Artigo de José Maria Castro Caldas.


Por caminhos de certo modo diferentes o Governo (Programa de Estabilidade) e o Partido Socialista (Uma Década de Estabilidade) chegam a um ponto semelhante: uma redução do défice e do rácio da dívida pública no PIB até 2019 que cumpre os requisitos dos tratados da União Europeia (e no caso do Governo, como é hábito, os promete ultrapassar, ver gráficos 1 e 2).

Gráfico 1

Gráfico 2

Isto é conseguido à custa de cenários que exibem em simultâneo saldos orçamentais primários (saldos orçamentais sem juros) e taxas de crescimento elevadas. Em ambos os casos o que nos é apresentado é uma aplicação da ideia de austeridade “inteligente”: austeridade porque envolve saldos orçamentais crescentes, “inteligente” porque supostamente compatível com o crescimento. Em ambos os casos esta combinação “virtuosa” de austeridade e crescimento parece fácil de conseguir e indolor. Mas será mesmo?

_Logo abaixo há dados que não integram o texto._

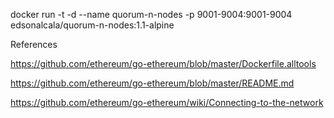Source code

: docker run -t -d --name quorum-n-nodes -p 9001-9004:9001-9004 edsonalcala/quorum-n-nodes:1.1-alpine


References

https://github.com/ethereum/go-ethereum/blob/master/Dockerfile.alltools

https://github.com/ethereum/go-ethereum/blob/master/README.md

https://github.com/ethereum/go-ethereum/wiki/Connecting-to-the-network
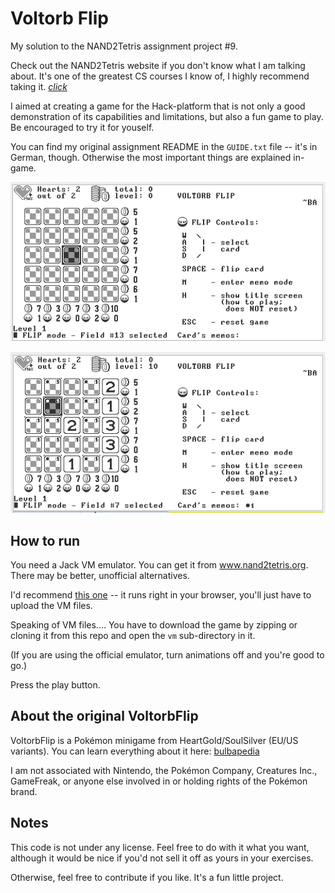 # Voltorb Flip

My solution to the NAND2Tetris assignment project #9.

Check out the NAND2Tetris website if you don't know what I am talking about. It's one of the greatest CS courses I know of, I highly recommend taking it.  [*click*](https://www.nand2tetris.org/)

I aimed at creating a game for the Hack-platform that is not only a good demonstration of its capabilities and limitations, but also a fun game to play. Be encouraged to try it for youself.

You can find my original assignment README in the `GUIDE.txt` file -- it's in German, though. Otherwise the most important things are explained in-game.

![screenshot of a fresh board](/Screenshot1.png)

![screenshot of a board with a few opened cards](/Screenshot2.png)

## How to run

You need a Jack VM emulator. You can get it from www.nand2tetris.org. There may be better, unofficial alternatives. 

I'd recommend [this one](https://funkschy.github.io/nand-to-browser/) -- it runs right in your browser, you'll just have to upload the VM files.

Speaking of VM files.... You have to download the game by zipping or cloning it from this repo and open the `vm` sub-directory in it.

(If you are using the official emulator, turn animations off and you're good to go.)

Press the play button.

## About the original VoltorbFlip

VoltorbFlip is a Pokémon minigame from HeartGold/SoulSilver (EU/US variants). You can learn everything about it here: [bulbapedia](https://bulbapedia.bulbagarden.net/wiki/Voltorb_Flip)

I am not associated with Nintendo, the Pokémon Company, Creatures Inc., GameFreak, or anyone else involved in or holding rights of the Pokémon brand.

## Notes

This code is not under any license. Feel free to do with it what you want, although it would be nice if you'd not sell it off as yours in your exercises.

Otherwise, feel free to contribute if you like. It's a fun little project.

É certo que no contexto de incerteza que vivemos, o passado nos dá fracas indicações acerca do futuro, mas mesmo assim pode dizer-nos alguma coisa. Quantas vezes nos últimos 20 anos – em crescimento e recessão, com governos PSD/CDS e Governos PS – se obtiveram em Portugal combinações de crescimento e saldo primário iguais ou superiores às que são antecipadas pelo Governo e pelo PS para 2015 – 2019? Os gráficos 3 e 4, onde cada ponto representa a azul esse par de valores (saldo, crescimento) no período 1995 – 2014, e a vermelho os referidos pares, no período 2015 -2019, dá a resposta: nunca foi feito.

Gráfico 3

Gráfico 4

Será que podemos fazer o que ainda não foi feito? Certamente, mas não do modo que o Governo e o PS prometem. Não num país com uma das maiores dívidas externas do mundo e com uma dívida pública que consome ao orçamento 9 mil milhões de euros anuais.

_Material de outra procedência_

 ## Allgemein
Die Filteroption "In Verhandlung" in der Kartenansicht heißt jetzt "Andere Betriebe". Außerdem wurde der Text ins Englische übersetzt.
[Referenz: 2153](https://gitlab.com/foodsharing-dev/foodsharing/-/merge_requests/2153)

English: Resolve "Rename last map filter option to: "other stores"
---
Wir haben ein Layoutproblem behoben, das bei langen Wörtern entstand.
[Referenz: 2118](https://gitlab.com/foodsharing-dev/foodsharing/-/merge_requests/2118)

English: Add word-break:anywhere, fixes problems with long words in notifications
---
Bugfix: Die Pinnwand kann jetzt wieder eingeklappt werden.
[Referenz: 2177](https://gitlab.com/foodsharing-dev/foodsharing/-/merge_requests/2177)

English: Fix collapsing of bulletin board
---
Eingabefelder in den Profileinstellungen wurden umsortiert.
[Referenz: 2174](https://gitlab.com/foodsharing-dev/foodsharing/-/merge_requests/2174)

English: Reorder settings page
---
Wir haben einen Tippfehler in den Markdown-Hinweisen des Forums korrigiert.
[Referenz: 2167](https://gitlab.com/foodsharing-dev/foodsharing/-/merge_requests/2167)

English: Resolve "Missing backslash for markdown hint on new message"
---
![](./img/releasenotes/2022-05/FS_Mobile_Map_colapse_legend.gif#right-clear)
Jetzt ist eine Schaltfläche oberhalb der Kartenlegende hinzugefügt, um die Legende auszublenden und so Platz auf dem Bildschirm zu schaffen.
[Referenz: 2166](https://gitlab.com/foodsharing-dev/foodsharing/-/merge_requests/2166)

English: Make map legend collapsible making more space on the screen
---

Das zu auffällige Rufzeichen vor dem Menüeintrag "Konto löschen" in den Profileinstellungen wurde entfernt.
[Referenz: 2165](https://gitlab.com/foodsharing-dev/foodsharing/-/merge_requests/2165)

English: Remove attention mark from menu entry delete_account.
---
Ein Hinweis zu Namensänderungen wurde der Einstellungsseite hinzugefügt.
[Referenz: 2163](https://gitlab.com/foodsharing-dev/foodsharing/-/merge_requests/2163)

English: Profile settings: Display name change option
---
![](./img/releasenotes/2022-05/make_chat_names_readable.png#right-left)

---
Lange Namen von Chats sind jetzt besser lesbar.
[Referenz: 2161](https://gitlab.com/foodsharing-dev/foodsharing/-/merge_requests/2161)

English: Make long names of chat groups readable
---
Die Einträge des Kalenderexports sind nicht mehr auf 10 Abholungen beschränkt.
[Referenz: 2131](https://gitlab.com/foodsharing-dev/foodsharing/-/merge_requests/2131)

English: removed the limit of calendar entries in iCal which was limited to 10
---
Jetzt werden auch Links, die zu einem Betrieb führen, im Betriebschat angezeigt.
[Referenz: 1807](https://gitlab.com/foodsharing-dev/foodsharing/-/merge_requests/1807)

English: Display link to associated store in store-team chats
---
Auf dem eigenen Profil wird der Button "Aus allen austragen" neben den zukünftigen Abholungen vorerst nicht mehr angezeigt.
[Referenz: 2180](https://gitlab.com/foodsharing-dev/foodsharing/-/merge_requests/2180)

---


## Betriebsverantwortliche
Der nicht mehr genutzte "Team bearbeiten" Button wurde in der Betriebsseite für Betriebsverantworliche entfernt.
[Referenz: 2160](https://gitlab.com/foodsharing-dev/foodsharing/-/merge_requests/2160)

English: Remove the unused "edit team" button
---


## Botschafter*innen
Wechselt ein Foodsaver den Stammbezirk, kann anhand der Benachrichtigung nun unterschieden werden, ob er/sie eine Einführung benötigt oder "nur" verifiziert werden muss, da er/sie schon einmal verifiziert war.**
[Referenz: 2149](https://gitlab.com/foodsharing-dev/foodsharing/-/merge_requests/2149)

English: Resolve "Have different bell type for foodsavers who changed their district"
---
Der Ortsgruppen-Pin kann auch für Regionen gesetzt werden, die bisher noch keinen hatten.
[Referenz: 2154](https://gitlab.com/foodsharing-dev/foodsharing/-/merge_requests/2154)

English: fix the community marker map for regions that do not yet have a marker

Uma reestruturação, essa sim inteligente, da dívida permitiria aliviar a restrição orçamental não só para repor salários e pensões, mas para recuperar a administração pública da sangria de trabalhadores a que tem sido sujeita, estimular o investimento público e privado e criar emprego. A reestruturação permitiria respirar e crescer e até garantir um orçamento suficiente (isto é, não dependente do financiamento externo). Mas para isso era preciso um governo que não se limitasse a ir a Bruxelas, como o Governo tem feito e como o PS agora parece querer fazer, de braços caídos, conformado com o que parece ser uma armadilha de betão.